Krampfadern sind oberflächliche Venen, die knotig ausgebuchtet sind. Sie werden auch als „variköse Venen“ oder „Varizen“ bezeichnet. Varizen können violett oder bläulich durch die Haut schimmern, sind geschwollen und treten manchmal deutlich nach außen vor. Am häufigsten finden sich Krampfadern an den Waden oder Innenseiten der Beine.
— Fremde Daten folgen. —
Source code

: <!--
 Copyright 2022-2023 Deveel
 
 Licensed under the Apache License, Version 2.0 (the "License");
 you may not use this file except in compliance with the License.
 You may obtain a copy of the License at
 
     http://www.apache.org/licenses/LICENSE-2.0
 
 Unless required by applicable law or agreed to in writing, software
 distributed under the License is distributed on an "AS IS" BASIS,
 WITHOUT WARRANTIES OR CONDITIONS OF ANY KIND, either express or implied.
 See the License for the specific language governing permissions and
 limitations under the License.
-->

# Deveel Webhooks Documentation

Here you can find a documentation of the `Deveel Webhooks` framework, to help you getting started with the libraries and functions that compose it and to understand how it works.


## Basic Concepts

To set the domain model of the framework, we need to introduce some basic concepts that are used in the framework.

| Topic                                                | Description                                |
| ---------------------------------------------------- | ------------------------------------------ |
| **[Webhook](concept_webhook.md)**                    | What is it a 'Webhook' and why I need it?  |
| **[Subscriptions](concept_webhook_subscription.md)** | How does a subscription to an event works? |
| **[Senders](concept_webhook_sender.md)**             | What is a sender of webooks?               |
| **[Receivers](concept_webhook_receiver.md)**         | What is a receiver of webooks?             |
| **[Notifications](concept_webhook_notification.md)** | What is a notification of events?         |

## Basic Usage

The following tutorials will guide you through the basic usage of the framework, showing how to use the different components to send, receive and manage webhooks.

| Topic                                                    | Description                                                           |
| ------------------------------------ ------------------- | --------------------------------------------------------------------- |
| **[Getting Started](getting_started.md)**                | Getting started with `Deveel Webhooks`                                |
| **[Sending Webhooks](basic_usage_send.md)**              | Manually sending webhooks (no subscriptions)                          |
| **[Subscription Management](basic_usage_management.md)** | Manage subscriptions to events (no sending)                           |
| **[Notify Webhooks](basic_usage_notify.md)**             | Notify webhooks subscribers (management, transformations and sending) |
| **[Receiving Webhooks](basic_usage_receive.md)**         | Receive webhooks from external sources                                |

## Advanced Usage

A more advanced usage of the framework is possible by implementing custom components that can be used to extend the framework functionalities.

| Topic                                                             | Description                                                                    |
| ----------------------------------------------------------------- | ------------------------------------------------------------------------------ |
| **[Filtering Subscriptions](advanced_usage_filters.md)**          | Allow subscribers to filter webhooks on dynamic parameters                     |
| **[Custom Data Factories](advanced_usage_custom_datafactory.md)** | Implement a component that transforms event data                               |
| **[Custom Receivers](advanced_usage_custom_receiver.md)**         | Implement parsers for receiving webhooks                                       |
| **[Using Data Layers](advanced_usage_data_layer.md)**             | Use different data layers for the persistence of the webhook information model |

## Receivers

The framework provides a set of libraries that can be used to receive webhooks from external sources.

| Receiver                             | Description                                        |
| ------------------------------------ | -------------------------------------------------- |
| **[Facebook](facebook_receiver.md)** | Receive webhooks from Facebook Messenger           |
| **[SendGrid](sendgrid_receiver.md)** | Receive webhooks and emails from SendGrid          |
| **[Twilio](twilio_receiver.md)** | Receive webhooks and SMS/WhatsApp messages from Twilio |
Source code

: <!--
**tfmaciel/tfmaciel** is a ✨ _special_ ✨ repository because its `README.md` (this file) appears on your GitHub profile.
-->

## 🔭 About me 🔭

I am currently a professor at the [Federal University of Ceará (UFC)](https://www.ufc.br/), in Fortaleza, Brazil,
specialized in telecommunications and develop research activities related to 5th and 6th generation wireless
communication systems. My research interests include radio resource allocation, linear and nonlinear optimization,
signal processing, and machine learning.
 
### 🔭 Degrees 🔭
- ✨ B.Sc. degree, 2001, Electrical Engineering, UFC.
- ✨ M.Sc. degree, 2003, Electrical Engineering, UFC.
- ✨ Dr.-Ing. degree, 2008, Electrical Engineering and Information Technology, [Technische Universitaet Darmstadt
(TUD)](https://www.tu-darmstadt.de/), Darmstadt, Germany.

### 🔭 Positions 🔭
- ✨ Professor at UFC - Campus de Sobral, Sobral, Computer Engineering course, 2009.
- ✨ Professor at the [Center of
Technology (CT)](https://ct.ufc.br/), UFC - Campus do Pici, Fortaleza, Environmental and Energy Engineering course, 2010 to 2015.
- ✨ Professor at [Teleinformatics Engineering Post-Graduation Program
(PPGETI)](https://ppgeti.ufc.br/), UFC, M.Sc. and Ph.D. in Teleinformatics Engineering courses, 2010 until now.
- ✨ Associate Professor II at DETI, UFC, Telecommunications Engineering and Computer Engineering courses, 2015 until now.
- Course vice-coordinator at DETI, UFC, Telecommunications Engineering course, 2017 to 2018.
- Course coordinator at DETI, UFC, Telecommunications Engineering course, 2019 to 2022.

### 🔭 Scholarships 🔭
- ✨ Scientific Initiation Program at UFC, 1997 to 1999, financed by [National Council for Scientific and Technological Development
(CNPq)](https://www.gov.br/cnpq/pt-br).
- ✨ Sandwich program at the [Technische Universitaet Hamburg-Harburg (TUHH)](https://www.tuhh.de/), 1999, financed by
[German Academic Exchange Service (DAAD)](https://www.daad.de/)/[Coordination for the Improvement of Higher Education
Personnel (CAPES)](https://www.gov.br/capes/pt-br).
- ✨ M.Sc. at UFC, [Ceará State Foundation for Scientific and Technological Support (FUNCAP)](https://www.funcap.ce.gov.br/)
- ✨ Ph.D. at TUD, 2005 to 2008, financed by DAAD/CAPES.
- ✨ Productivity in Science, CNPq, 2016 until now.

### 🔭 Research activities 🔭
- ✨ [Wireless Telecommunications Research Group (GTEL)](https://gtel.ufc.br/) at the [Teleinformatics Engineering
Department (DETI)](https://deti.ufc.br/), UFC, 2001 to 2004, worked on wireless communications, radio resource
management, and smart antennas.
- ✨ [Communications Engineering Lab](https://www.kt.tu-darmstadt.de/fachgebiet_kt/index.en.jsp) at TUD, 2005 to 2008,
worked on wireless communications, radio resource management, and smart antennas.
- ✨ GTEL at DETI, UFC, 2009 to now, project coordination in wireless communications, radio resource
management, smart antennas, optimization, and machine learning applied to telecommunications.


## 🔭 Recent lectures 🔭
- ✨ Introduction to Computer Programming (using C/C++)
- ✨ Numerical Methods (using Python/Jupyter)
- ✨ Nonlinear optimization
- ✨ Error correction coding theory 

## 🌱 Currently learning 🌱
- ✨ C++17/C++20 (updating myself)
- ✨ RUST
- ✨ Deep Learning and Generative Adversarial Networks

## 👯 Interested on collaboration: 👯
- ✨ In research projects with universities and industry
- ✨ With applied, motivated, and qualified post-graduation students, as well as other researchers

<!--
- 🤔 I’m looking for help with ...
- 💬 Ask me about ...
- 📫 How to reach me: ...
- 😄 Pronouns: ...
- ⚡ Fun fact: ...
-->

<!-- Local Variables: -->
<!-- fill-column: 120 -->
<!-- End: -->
Eine weniger ausgeprägte Form von Krampfadern kann auch im Gesicht und anderen Körperbereichen auftreten. Man nennt sie Besenreiser, weil ihre feinen Verästelungen unter der Haut an dünne Zweige (Reisig) erinnern. Besenreiser sind häufig, bereiten aber keine gesundheitlichen Probleme.

Symptome

Krampfadern können dazu führen, dass sich die Beine schwer anfühlen und die Haut spannt oder juckt. Die Beschwerden nehmen meist gegen Ende des Tages zu, vor allem nach längerem Sitzen oder Stehen. Manchmal lösen Krampfadern auch nächtliche Wadenkrämpfe oder Schmerzen aus. Bei warmem Wetter sind die Beschwerden in der Regel ausgeprägter. Zwischen dem Aussehen der Krampfadern und der Stärke der Beschwerden besteht nicht unbedingt ein Zusammenhang: So können wenig auffällige Krampfadern zahlreiche Beschwerden verursachen und große, knotig verdickte Adern gar keine.

Krampfadern können auch das Wohlbefinden beeinträchtigen. Manchen Menschen mit Krampfadern ist es unangenehm, wenn ihre Beine sichtbar sind. Sie tragen deshalb nur lange Hosen und verzichten auf Aktivitäten wie etwa Schwimmen. Wenn das Aussehen der Beine sehr belastet, kann auch ohne starke Beschwerden eine Behandlung sinnvoll sein.

Ursachen

In den Beinen befinden sich oberflächliche, aber auch tiefer gelegene Venen. Die tiefen Beinvenen befördern sauerstoffarmes Blut wieder zum Herzen zurück. Dabei werden sie durch die Beinmuskeln unterstützt: Beim Gehen pressen die Muskeln die tiefen Venen zusammen, dadurch wird das Blut gegen die Schwerkraft in Richtung Herz gedrückt. Damit es nicht zurückfließen kann, sind die Venen mit Venenklappen ausgestattet, die wie Ventile wirken.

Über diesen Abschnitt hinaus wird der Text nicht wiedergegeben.